しかし、M&Aとはあくまで買収による販路拡大や事業発展のメリットを得るために行う手段の一つです。
つまり、仮にM&Aが成約になっても、その後のシナジー効果が生まれなければ、負債を引き継ぐだけにもなりかねません。
あくまでもM&A後にどのようなビジョンを持っているかが重要で、M&Aを成功させることが目的ではないという点に注意しておきましょう。
不十分なデューデリジェン
デューデリジェンスとは、企業買収する前に、その企業の「財務」「法務」「税務」「労務」などの他、「シナジー効果」「ブランド」「技術」「人材」など企業を徹底的に調べ上げることを言います。
デューデリジェンスが不十分であれば、M&Aが完了した後に、「簿外債務」や「法的なリスク(訴訟問題)」などが発見されるケースもあります。
また、リスク回避という側面の他にも、シナジー効果や人材や技術を手に入れることによる効果なども把握する役割がありますので、徹底したデューデリジェンスはM&Aを成功させるために欠かせない作業となります。
戦略の欠如
M&Aにおける戦略の欠如とは、買収側と売却側の状況をしっかり踏まえず、自社の成長のためにどの分野をM&Aによって強化したいのか、どのようなシナジー効果を期待するのかなども決められないまま、M&Aを行ってしまうことを言います。

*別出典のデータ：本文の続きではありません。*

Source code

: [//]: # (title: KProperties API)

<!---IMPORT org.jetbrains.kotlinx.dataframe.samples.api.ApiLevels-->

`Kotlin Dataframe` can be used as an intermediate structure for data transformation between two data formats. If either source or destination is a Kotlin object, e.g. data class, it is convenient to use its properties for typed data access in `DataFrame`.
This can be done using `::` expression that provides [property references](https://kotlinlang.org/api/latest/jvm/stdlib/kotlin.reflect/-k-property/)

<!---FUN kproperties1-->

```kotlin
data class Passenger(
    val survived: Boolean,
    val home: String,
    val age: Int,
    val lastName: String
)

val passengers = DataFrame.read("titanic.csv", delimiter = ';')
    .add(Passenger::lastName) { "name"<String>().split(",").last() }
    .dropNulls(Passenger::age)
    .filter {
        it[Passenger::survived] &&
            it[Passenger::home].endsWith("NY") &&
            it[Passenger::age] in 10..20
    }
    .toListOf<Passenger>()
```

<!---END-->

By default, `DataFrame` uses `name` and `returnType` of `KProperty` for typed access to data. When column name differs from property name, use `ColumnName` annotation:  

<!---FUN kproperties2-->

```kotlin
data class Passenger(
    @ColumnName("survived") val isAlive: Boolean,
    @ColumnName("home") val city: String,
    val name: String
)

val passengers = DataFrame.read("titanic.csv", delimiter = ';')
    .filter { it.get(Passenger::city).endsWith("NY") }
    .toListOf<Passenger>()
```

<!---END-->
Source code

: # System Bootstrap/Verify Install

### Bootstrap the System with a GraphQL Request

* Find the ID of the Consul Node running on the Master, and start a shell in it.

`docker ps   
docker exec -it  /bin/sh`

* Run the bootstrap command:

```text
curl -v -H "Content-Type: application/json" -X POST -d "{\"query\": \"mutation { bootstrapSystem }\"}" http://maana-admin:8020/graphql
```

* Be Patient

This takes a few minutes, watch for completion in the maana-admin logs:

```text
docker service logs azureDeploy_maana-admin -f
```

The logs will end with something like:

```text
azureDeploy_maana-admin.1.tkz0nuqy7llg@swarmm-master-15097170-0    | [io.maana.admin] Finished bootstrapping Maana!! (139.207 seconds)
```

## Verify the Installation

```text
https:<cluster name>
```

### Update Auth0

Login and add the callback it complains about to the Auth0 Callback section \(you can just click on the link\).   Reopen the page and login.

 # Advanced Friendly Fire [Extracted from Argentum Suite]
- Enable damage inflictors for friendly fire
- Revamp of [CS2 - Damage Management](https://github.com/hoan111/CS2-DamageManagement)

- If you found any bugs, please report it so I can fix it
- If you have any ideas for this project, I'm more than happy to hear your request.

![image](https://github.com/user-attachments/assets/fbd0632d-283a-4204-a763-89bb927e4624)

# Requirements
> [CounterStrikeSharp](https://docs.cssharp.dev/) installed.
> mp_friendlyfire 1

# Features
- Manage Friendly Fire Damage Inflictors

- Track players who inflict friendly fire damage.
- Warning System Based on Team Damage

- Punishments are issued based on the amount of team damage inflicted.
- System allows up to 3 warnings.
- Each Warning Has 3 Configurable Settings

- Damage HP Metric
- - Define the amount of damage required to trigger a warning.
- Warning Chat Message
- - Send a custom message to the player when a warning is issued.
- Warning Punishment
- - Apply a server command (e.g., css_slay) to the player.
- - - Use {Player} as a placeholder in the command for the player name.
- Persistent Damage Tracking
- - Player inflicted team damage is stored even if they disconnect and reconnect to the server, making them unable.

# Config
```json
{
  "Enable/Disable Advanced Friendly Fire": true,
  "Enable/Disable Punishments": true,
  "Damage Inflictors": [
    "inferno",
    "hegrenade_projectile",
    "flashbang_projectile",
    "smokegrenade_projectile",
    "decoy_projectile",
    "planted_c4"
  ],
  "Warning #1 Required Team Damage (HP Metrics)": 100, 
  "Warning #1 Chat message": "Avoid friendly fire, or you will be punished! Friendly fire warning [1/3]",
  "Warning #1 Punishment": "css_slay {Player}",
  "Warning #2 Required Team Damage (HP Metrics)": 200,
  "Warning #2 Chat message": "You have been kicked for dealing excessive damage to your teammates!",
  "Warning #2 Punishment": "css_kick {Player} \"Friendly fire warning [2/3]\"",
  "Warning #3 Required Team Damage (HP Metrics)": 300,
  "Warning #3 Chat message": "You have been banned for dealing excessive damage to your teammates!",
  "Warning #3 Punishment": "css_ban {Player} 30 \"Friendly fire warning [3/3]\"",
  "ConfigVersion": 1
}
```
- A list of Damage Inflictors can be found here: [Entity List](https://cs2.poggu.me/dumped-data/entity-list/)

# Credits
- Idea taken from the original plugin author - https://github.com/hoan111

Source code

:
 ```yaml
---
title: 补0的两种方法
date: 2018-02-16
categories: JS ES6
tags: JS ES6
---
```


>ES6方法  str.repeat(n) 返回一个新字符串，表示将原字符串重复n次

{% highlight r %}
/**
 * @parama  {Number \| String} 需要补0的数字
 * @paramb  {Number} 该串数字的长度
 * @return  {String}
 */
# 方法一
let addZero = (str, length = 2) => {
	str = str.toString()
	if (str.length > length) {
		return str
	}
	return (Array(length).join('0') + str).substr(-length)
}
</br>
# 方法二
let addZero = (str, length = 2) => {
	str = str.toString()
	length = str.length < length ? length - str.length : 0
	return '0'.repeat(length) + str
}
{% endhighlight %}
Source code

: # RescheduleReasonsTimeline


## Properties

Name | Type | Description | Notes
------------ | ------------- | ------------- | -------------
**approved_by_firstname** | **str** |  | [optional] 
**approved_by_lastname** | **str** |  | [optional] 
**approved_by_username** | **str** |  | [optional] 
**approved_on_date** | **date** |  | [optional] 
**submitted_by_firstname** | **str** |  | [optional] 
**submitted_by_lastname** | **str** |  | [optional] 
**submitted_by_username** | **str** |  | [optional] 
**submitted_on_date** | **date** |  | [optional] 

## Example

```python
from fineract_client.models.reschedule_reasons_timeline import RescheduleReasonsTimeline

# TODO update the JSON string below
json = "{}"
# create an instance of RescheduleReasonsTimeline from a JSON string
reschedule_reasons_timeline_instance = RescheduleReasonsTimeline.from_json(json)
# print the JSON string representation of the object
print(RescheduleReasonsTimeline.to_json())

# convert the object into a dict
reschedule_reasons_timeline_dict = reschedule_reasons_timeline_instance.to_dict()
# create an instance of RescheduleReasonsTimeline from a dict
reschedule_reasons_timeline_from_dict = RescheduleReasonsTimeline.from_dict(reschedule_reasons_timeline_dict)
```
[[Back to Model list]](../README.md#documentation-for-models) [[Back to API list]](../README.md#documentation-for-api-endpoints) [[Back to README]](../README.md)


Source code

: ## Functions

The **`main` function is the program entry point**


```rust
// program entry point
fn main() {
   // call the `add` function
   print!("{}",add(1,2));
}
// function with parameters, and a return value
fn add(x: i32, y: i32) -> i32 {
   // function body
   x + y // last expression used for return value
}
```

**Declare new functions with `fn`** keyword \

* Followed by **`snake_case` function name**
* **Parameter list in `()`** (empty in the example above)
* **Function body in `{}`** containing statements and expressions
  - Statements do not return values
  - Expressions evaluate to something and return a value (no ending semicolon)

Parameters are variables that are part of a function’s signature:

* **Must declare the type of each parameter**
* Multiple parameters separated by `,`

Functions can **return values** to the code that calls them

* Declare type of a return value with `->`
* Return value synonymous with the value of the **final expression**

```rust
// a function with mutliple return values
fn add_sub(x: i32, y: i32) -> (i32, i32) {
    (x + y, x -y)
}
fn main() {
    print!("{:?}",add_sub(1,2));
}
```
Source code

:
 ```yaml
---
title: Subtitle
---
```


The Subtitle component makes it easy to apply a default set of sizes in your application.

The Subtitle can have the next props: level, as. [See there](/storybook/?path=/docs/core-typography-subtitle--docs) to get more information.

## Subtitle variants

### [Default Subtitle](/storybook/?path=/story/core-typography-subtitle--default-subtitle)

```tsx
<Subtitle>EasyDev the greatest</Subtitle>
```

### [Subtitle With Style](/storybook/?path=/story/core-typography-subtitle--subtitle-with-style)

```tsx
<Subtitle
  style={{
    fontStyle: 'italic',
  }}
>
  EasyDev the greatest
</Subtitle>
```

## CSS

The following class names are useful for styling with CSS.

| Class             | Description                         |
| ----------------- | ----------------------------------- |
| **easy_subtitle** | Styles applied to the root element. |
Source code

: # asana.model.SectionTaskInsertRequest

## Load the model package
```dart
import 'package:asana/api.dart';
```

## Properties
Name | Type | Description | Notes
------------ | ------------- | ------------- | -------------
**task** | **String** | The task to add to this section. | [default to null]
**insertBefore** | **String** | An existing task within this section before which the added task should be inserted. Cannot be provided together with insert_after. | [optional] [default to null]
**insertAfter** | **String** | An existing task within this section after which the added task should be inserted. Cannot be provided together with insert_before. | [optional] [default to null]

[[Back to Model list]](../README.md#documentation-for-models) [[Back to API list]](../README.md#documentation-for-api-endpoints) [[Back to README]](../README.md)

自社の成長サイクルの中での達成目標があり、目標を達成する手段としてM&Aがあるという認識、戦略が無ければM&Aはうまくいきません。
社員や規定の統合
買収が完了してもM&A自体は完了したわけではありません。
M&Aが行われると、社員や規定がそれぞれ違う企業が今後一緒にやっていくことになるので、丁寧でスピーディーな企業文化の統合がM&Aを成功させる上で重要です。
企業内統合がうまくいかずM&Aが失敗したケースもあるため、企業統合にはしっかりと臨む必要があります。
売却側のM&Aがうまくいかない理由
売却側のM&Aがうまくいかない理由については以下の4つが問題として挙げられます。
- 不誠実な対応
- 株主や役員の同意が得られない
- M&A中の業績悪化
- 買収企業の要求をのみすぎた
それぞれ詳しく解説していきます。
不誠実な対応
交渉中に不誠実な対応を取ってしまうと、買収側もM&Aへのやる気がなくなり、うまくいかないことが多いです。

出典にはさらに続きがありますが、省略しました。